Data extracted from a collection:
━━━━━━━━━━━━━━━━━━━━

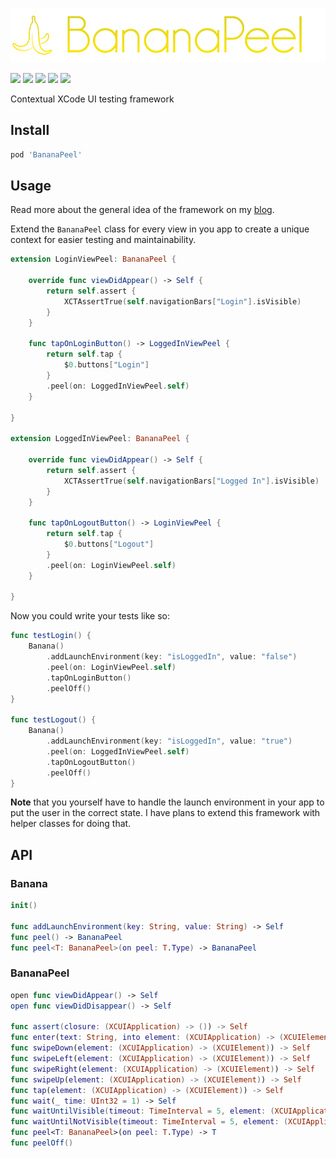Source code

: ![](logo.png)

[![](https://img.shields.io/badge/contact-@thematerik-blue.svg?style=flat-square)](http://twitter.com/thematerik)
[![](https://img.shields.io/cocoapods/v/BananaPeel.svg?style=flat-square)](https://cocoapods.org/pods/BananaPeel)
[![](https://img.shields.io/travis/materik/bananapeel.svg?style=flat-square)](https://travis-ci.org/materik/bananapeel)
![](https://img.shields.io/cocoapods/p/BananaPeel.svg?style=flat-square)
![](https://img.shields.io/cocoapods/l/BananaPeel.svg?style=flat-square)

Contextual XCode UI testing framework

## Install

```bash
pod 'BananaPeel'
```

## Usage

Read more about the general idea of the framework on my [blog](https://materik.tumblr.com/post/158923623366/contextual-uitesting-in-xcode).

Extend the `BananaPeel` class for every view in you app to create a unique
context for easier testing and maintainability.

```swift
extension LoginViewPeel: BananaPeel {

    override func viewDidAppear() -> Self {
        return self.assert {
            XCTAssertTrue(self.navigationBars["Login"].isVisible)
        }
    }

    func tapOnLoginButton() -> LoggedInViewPeel {
        return self.tap {
            $0.buttons["Login"]
        }
        .peel(on: LoggedInViewPeel.self)
    }

}

extension LoggedInViewPeel: BananaPeel {

    override func viewDidAppear() -> Self {
        return self.assert {
            XCTAssertTrue(self.navigationBars["Logged In"].isVisible)
        }
    }

    func tapOnLogoutButton() -> LoginViewPeel {
        return self.tap {
            $0.buttons["Logout"]
        }
        .peel(on: LoginViewPeel.self)
    }

}
```

Now you could write your tests like so:

```swift
func testLogin() {
    Banana()
        .addLaunchEnvironment(key: "isLoggedIn", value: "false")
        .peel(on: LoginViewPeel.self)
        .tapOnLoginButton()
        .peelOff()
}

func testLogout() {
    Banana()
        .addLaunchEnvironment(key: "isLoggedIn", value: "true")
        .peel(on: LoggedInViewPeel.self)
        .tapOnLogoutButton()
        .peelOff()
}
```

**Note** that you yourself have to handle the launch environment in your app to
put the user in the correct state. I have plans to extend this framework with 
helper classes for doing that.

## API

### Banana

```swift
init()

func addLaunchEnvironment(key: String, value: String) -> Self
func peel() -> BananaPeel
func peel<T: BananaPeel>(on peel: T.Type) -> BananaPeel
```

### BananaPeel

```swift
open func viewDidAppear() -> Self
open func viewDidDisappear() -> Self

func assert(closure: (XCUIApplication) -> ()) -> Self
func enter(text: String, into element: (XCUIApplication) -> (XCUIElement)) -> Self
func swipeDown(element: (XCUIApplication) -> (XCUIElement)) -> Self
func swipeLeft(element: (XCUIApplication) -> (XCUIElement)) -> Self
func swipeRight(element: (XCUIApplication) -> (XCUIElement)) -> Self
func swipeUp(element: (XCUIApplication) -> (XCUIElement)) -> Self
func tap(element: (XCUIApplication) -> (XCUIElement)) -> Self
func wait(_ time: UInt32 = 1) -> Self
func waitUntilVisible(timeout: TimeInterval = 5, element: (XCUIApplication) -> (XCUIElement)) -> Self
func waitUntilNotVisible(timeout: TimeInterval = 5, element: (XCUIApplication) -> (XCUIElement)) -> Self
func peel<T: BananaPeel>(on peel: T.Type) -> T
func peelOff()
```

━━━━━━━━━━━━━━━━━━━━

__WHAT TO PRODUCE__. What is needed is a verbatim copy of every entry, with the pictures omitted.

__REPLY TO THE TASK__.
Source code

: ![](logo.png)

[![](https://img.shields.io/badge/contact-@thematerik-blue.svg?style=flat-square)](http://twitter.com/thematerik)
[![](https://img.shields.io/cocoapods/v/BananaPeel.svg?style=flat-square)](https://cocoapods.org/pods/BananaPeel)
[![](https://img.shields.io/travis/materik/bananapeel.svg?style=flat-square)](https://travis-ci.org/materik/bananapeel)
![](https://img.shields.io/cocoapods/p/BananaPeel.svg?style=flat-square)
![](https://img.shields.io/cocoapods/l/BananaPeel.svg?style=flat-square)

Contextual XCode UI testing framework

## Install

```bash
pod 'BananaPeel'
```

## Usage

Read more about the general idea of the framework on my [blog](https://materik.tumblr.com/post/158923623366/contextual-uitesting-in-xcode).

Extend the `BananaPeel` class for every view in you app to create a unique
context for easier testing and maintainability.

```swift
extension LoginViewPeel: BananaPeel {

    override func viewDidAppear() -> Self {
        return self.assert {
            XCTAssertTrue(self.navigationBars["Login"].isVisible)
        }
    }

    func tapOnLoginButton() -> LoggedInViewPeel {
        return self.tap {
            $0.buttons["Login"]
        }
        .peel(on: LoggedInViewPeel.self)
    }

}

extension LoggedInViewPeel: BananaPeel {

    override func viewDidAppear() -> Self {
        return self.assert {
            XCTAssertTrue(self.navigationBars["Logged In"].isVisible)
        }
    }

    func tapOnLogoutButton() -> LoginViewPeel {
        return self.tap {
            $0.buttons["Logout"]
        }
        .peel(on: LoginViewPeel.self)
    }

}
```

Now you could write your tests like so:

```swift
func testLogin() {
    Banana()
        .addLaunchEnvironment(key: "isLoggedIn", value: "false")
        .peel(on: LoginViewPeel.self)
        .tapOnLoginButton()
        .peelOff()
}

func testLogout() {
    Banana()
        .addLaunchEnvironment(key: "isLoggedIn", value: "true")
        .peel(on: LoggedInViewPeel.self)
        .tapOnLogoutButton()
        .peelOff()
}
```

**Note** that you yourself have to handle the launch environment in your app to
put the user in the correct state. I have plans to extend this framework with 
helper classes for doing that.

## API

### Banana

```swift
init()

func addLaunchEnvironment(key: String, value: String) -> Self
func peel() -> BananaPeel
func peel<T: BananaPeel>(on peel: T.Type) -> BananaPeel
```

### BananaPeel

```swift
open func viewDidAppear() -> Self
open func viewDidDisappear() -> Self

func assert(closure: (XCUIApplication) -> ()) -> Self
func enter(text: String, into element: (XCUIApplication) -> (XCUIElement)) -> Self
func swipeDown(element: (XCUIApplication) -> (XCUIElement)) -> Self
func swipeLeft(element: (XCUIApplication) -> (XCUIElement)) -> Self
func swipeRight(element: (XCUIApplication) -> (XCUIElement)) -> Self
func swipeUp(element: (XCUIApplication) -> (XCUIElement)) -> Self
func tap(element: (XCUIApplication) -> (XCUIElement)) -> Self
func wait(_ time: UInt32 = 1) -> Self
func waitUntilVisible(timeout: TimeInterval = 5, element: (XCUIApplication) -> (XCUIElement)) -> Self
func waitUntilNotVisible(timeout: TimeInterval = 5, element: (XCUIApplication) -> (XCUIElement)) -> Self
func peel<T: BananaPeel>(on peel: T.Type) -> T
func peelOff()
```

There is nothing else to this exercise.